Software Supply Chain Security, Threat Insights
Customer outcomes we are driving for at GitLab
As a developer it is imperative to know if you are introducing vulnerabilities as you merge into protected branches in addition to the default branch. In FY25, we will allow users to track vulnerabilities across multiple branches. If there is something a developer wants to remediate, but aren’t sure where to get started, they can use our features AI to learn more and get a suggestion for a fix.
As a security engineer, you want to know what vulnerabilities to work on first. Over the next year we will be adding key risk metrics so you can quickly triage and mitigate vulnerabilities that have the potential to be exploited.
Leadership wants to make sure their organization is mitigating risks and their security programs are effective. With enhancements to the Security Dashboards, leaders will have a place to get an overview and answer key questions about metrics, trends and vulnerabilities that need to be addressed quickly.
Top Priorities for FY25
Enable users to identify risk and visualize trends - We will be making enhancements to Security Dashboards at the project and group level.
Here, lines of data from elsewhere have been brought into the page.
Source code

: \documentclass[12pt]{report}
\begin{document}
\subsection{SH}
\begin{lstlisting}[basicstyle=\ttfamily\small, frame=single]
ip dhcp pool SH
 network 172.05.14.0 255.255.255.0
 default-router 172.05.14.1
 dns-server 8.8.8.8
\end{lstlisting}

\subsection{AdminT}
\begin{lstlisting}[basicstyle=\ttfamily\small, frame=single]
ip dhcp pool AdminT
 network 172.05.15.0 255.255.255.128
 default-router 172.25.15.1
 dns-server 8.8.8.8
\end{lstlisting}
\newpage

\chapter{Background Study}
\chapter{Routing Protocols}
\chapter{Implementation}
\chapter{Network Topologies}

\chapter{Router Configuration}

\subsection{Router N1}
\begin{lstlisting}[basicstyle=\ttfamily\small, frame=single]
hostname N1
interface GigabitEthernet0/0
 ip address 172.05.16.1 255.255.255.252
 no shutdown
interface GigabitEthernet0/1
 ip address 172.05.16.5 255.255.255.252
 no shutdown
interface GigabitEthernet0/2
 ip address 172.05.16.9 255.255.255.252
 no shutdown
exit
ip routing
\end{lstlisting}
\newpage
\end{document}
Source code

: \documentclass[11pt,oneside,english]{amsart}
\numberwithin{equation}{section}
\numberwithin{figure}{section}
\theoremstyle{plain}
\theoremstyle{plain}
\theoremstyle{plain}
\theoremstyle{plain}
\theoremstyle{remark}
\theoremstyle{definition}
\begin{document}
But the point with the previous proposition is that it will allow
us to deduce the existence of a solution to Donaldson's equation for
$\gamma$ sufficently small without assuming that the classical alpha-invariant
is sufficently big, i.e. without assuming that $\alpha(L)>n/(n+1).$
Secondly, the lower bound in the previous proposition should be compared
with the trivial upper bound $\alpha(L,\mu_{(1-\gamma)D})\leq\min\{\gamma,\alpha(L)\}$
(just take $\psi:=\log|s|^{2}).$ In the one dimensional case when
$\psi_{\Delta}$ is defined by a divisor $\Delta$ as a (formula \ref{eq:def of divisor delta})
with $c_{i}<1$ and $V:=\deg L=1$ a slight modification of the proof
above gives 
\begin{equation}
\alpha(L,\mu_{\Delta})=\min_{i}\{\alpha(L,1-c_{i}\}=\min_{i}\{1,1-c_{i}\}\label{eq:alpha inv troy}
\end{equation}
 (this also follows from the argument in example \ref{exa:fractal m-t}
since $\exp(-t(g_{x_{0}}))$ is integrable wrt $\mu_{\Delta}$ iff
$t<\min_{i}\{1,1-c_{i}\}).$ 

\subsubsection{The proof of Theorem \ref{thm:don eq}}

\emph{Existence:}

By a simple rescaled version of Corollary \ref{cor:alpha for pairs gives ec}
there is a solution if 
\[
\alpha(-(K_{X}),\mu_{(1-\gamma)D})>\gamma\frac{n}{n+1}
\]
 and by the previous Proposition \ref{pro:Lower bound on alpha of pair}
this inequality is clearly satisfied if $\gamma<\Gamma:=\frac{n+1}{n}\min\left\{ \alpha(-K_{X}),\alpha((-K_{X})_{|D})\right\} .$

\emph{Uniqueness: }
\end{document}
Estimate potential impact and likelihood of vulnerability exploitation - Give users the ability to access risk directly in the vulnerability report through industry known risk scores like CVSS (Common Vulnerability Scoring System) and exploitability probability.
Enable users to track vulnerabilities across multiple branches - Allow users to track vulnerabilities outside the default branch.
Offer guidance for users to get started with vulnerability remediation - leverage the power of AI and security training to help developers understand and remediate vulnerabilities.
Threat Insights features are reliable and perform at scale - As we add more group and organization level features, we will be optimizing query performance and move forward with confidence that our database will scale and perform as we grow.
Threat Insights Team Structure
The Threat Insights group is structured into three focused swimlanes that each approach work in vertical slices: Performance and Optimization, Projects, and AI. This subdivision is to provided bounded focus to each area: enabling us to progress on multiple fronts and reduce planning overhead.
Stable Counterparts
The following members of other functional teams are our stable counterparts, and work across all swimlanes:
Name | Role |
---|---|
Becka Lippert | Senior Product Designer, Govern: Threat Insights |
Ottilia Westerlund | Security Engineer, Fulfillment (Fulfillment Platform, Subscription Management), Security Risk Management (Security Policies, Threat Insights), Monitor (Observability), Plan (Product Planning), AI-powered (Duo Chat, Duo Workflow, AI Framework, AI model validation, Custom models) |
Performance and Optimization
DRI: Neil McCorrison
Projects
DRI: Ryan Wells
AI
DRI: Neil McCorrison
Reporting Structure
Threat Insights was previously sub-divided into Navy and Tangerine, following the reporting lines below. Navy engineers report to Neil McCorrison and Tangerine engineers report to Ryan Wells .
Name | Role |
---|---|
Neil McCorrison | Engineering Manager, Security Risk Management:Security Insights |
Name | Role |
---|---|
Ryan Wells | Engineering Manager, Security Risk Management:Security Infrastructure |
Common Links
- Slack channels:
- Main channel:
#g_govern_threat_insights
- Stand-up updates:
#g_govern_threat-insights_standup
- Engineering - All:
#s_srm_security_eng
- Engineering - Team AI:
#g_govern_threat_insights_eng_ai
- Engineering - Team Navy:
#g_govern_threat_insights_performance
- Engineering - Team Tangerine:
#g_govern_threat_insights_projects
- Main channel:
- Slack aliases:
@govern_threat_insights_be
,@govern_threat_insights_fe
- Google groups: eng-dev-secure-threat-insights-members@gitlab.com
- Threat Insights calendar (internal link)
Prioritization
We use our Threat Insights Priorities page for 17.x to track what we are doing, and what order to do it in.
Metrics
Workflow
The Threat Insights group largely follows GitLab’s Product Development Flow.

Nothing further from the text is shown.